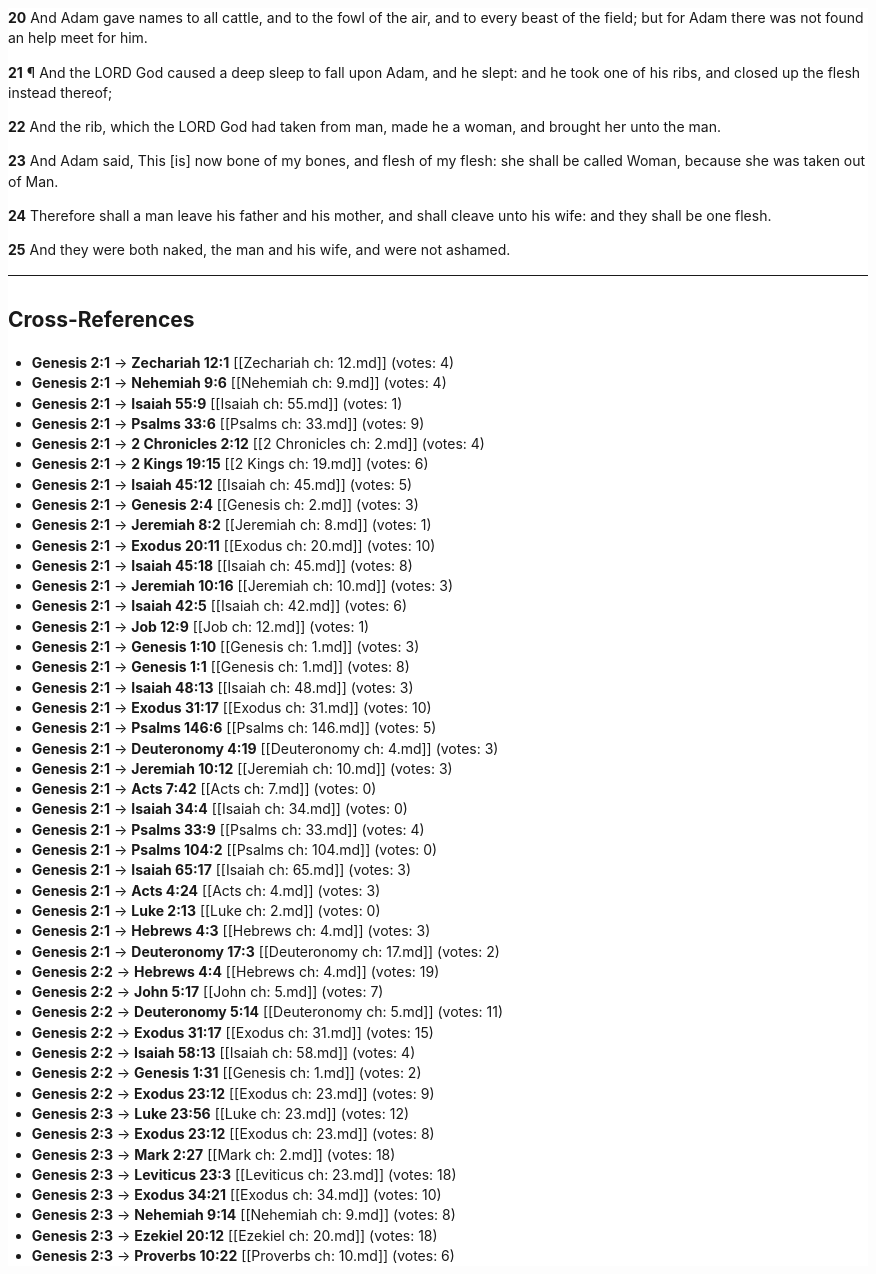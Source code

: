 **20** And Adam gave names to all cattle, and to the fowl of the air, and to every beast of the field; but for Adam there was not found an help meet for him.

**21** ¶ And the LORD God caused a deep sleep to fall upon Adam, and he slept: and he took one of his ribs, and closed up the flesh instead thereof;

**22** And the rib, which the LORD God had taken from man, made he a woman, and brought her unto the man.

**23** And Adam said, This [is] now bone of my bones, and flesh of my flesh: she shall be called Woman, because she was taken out of Man.

**24** Therefore shall a man leave his father and his mother, and shall cleave unto his wife: and they shall be one flesh.

**25** And they were both naked, the man and his wife, and were not ashamed.

---

## Cross-References

- **Genesis 2:1** → **Zechariah 12:1** [[Zechariah ch: 12.md]] (votes: 4)
- **Genesis 2:1** → **Nehemiah 9:6** [[Nehemiah ch: 9.md]] (votes: 4)
- **Genesis 2:1** → **Isaiah 55:9** [[Isaiah ch: 55.md]] (votes: 1)
- **Genesis 2:1** → **Psalms 33:6** [[Psalms ch: 33.md]] (votes: 9)
- **Genesis 2:1** → **2 Chronicles 2:12** [[2 Chronicles ch: 2.md]] (votes: 4)
- **Genesis 2:1** → **2 Kings 19:15** [[2 Kings ch: 19.md]] (votes: 6)
- **Genesis 2:1** → **Isaiah 45:12** [[Isaiah ch: 45.md]] (votes: 5)
- **Genesis 2:1** → **Genesis 2:4** [[Genesis ch: 2.md]] (votes: 3)
- **Genesis 2:1** → **Jeremiah 8:2** [[Jeremiah ch: 8.md]] (votes: 1)
- **Genesis 2:1** → **Exodus 20:11** [[Exodus ch: 20.md]] (votes: 10)
- **Genesis 2:1** → **Isaiah 45:18** [[Isaiah ch: 45.md]] (votes: 8)
- **Genesis 2:1** → **Jeremiah 10:16** [[Jeremiah ch: 10.md]] (votes: 3)
- **Genesis 2:1** → **Isaiah 42:5** [[Isaiah ch: 42.md]] (votes: 6)
- **Genesis 2:1** → **Job 12:9** [[Job ch: 12.md]] (votes: 1)
- **Genesis 2:1** → **Genesis 1:10** [[Genesis ch: 1.md]] (votes: 3)
- **Genesis 2:1** → **Genesis 1:1** [[Genesis ch: 1.md]] (votes: 8)
- **Genesis 2:1** → **Isaiah 48:13** [[Isaiah ch: 48.md]] (votes: 3)
- **Genesis 2:1** → **Exodus 31:17** [[Exodus ch: 31.md]] (votes: 10)
- **Genesis 2:1** → **Psalms 146:6** [[Psalms ch: 146.md]] (votes: 5)
- **Genesis 2:1** → **Deuteronomy 4:19** [[Deuteronomy ch: 4.md]] (votes: 3)
- **Genesis 2:1** → **Jeremiah 10:12** [[Jeremiah ch: 10.md]] (votes: 3)
- **Genesis 2:1** → **Acts 7:42** [[Acts ch: 7.md]] (votes: 0)
- **Genesis 2:1** → **Isaiah 34:4** [[Isaiah ch: 34.md]] (votes: 0)
- **Genesis 2:1** → **Psalms 33:9** [[Psalms ch: 33.md]] (votes: 4)
- **Genesis 2:1** → **Psalms 104:2** [[Psalms ch: 104.md]] (votes: 0)
- **Genesis 2:1** → **Isaiah 65:17** [[Isaiah ch: 65.md]] (votes: 3)
- **Genesis 2:1** → **Acts 4:24** [[Acts ch: 4.md]] (votes: 3)
- **Genesis 2:1** → **Luke 2:13** [[Luke ch: 2.md]] (votes: 0)
- **Genesis 2:1** → **Hebrews 4:3** [[Hebrews ch: 4.md]] (votes: 3)
- **Genesis 2:1** → **Deuteronomy 17:3** [[Deuteronomy ch: 17.md]] (votes: 2)
- **Genesis 2:2** → **Hebrews 4:4** [[Hebrews ch: 4.md]] (votes: 19)
- **Genesis 2:2** → **John 5:17** [[John ch: 5.md]] (votes: 7)
- **Genesis 2:2** → **Deuteronomy 5:14** [[Deuteronomy ch: 5.md]] (votes: 11)
- **Genesis 2:2** → **Exodus 31:17** [[Exodus ch: 31.md]] (votes: 15)
- **Genesis 2:2** → **Isaiah 58:13** [[Isaiah ch: 58.md]] (votes: 4)
- **Genesis 2:2** → **Genesis 1:31** [[Genesis ch: 1.md]] (votes: 2)
- **Genesis 2:2** → **Exodus 23:12** [[Exodus ch: 23.md]] (votes: 9)
- **Genesis 2:3** → **Luke 23:56** [[Luke ch: 23.md]] (votes: 12)
- **Genesis 2:3** → **Exodus 23:12** [[Exodus ch: 23.md]] (votes: 8)
- **Genesis 2:3** → **Mark 2:27** [[Mark ch: 2.md]] (votes: 18)
- **Genesis 2:3** → **Leviticus 23:3** [[Leviticus ch: 23.md]] (votes: 18)
- **Genesis 2:3** → **Exodus 34:21** [[Exodus ch: 34.md]] (votes: 10)
- **Genesis 2:3** → **Nehemiah 9:14** [[Nehemiah ch: 9.md]] (votes: 8)
- **Genesis 2:3** → **Ezekiel 20:12** [[Ezekiel ch: 20.md]] (votes: 18)
- **Genesis 2:3** → **Proverbs 10:22** [[Proverbs ch: 10.md]] (votes: 6)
▬▬▬▬▬▬
Brief: Taking the material above, extract exactly and only the lines from the line with "- **Genesis 2:1** → **Isaiah 55:9**" to the line with "- **Genesis 2:1** → **Deuteronomy 17:3**", inclusive of both.

Reply:
- **Genesis 2:1** → **Isaiah 55:9** [[Isaiah ch: 55.md]] (votes: 1)
- **Genesis 2:1** → **Psalms 33:6** [[Psalms ch: 33.md]] (votes: 9)
- **Genesis 2:1** → **2 Chronicles 2:12** [[2 Chronicles ch: 2.md]] (votes: 4)
- **Genesis 2:1** → **2 Kings 19:15** [[2 Kings ch: 19.md]] (votes: 6)
- **Genesis 2:1** → **Isaiah 45:12** [[Isaiah ch: 45.md]] (votes: 5)
- **Genesis 2:1** → **Genesis 2:4** [[Genesis ch: 2.md]] (votes: 3)
- **Genesis 2:1** → **Jeremiah 8:2** [[Jeremiah ch: 8.md]] (votes: 1)
- **Genesis 2:1** → **Exodus 20:11** [[Exodus ch: 20.md]] (votes: 10)
- **Genesis 2:1** → **Isaiah 45:18** [[Isaiah ch: 45.md]] (votes: 8)
- **Genesis 2:1** → **Jeremiah 10:16** [[Jeremiah ch: 10.md]] (votes: 3)
- **Genesis 2:1** → **Isaiah 42:5** [[Isaiah ch: 42.md]] (votes: 6)
- **Genesis 2:1** → **Job 12:9** [[Job ch: 12.md]] (votes: 1)
- **Genesis 2:1** → **Genesis 1:10** [[Genesis ch: 1.md]] (votes: 3)
- **Genesis 2:1** → **Genesis 1:1** [[Genesis ch: 1.md]] (votes: 8)
- **Genesis 2:1** → **Isaiah 48:13** [[Isaiah ch: 48.md]] (votes: 3)
- **Genesis 2:1** → **Exodus 31:17** [[Exodus ch: 31.md]] (votes: 10)
- **Genesis 2:1** → **Psalms 146:6** [[Psalms ch: 146.md]] (votes: 5)
- **Genesis 2:1** → **Deuteronomy 4:19** [[Deuteronomy ch: 4.md]] (votes: 3)
- **Genesis 2:1** → **Jeremiah 10:12** [[Jeremiah ch: 10.md]] (votes: 3)
- **Genesis 2:1** → **Acts 7:42** [[Acts ch: 7.md]] (votes: 0)
- **Genesis 2:1** → **Isaiah 34:4** [[Isaiah ch: 34.md]] (votes: 0)
- **Genesis 2:1** → **Psalms 33:9** [[Psalms ch: 33.md]] (votes: 4)
- **Genesis 2:1** → **Psalms 104:2** [[Psalms ch: 104.md]] (votes: 0)
- **Genesis 2:1** → **Isaiah 65:17** [[Isaiah ch: 65.md]] (votes: 3)
- **Genesis 2:1** → **Acts 4:24** [[Acts ch: 4.md]] (votes: 3)
- **Genesis 2:1** → **Luke 2:13** [[Luke ch: 2.md]] (votes: 0)
- **Genesis 2:1** → **Hebrews 4:3** [[Hebrews ch: 4.md]] (votes: 3)
- **Genesis 2:1** → **Deuteronomy 17:3** [[Deuteronomy ch: 17.md]] (votes: 2)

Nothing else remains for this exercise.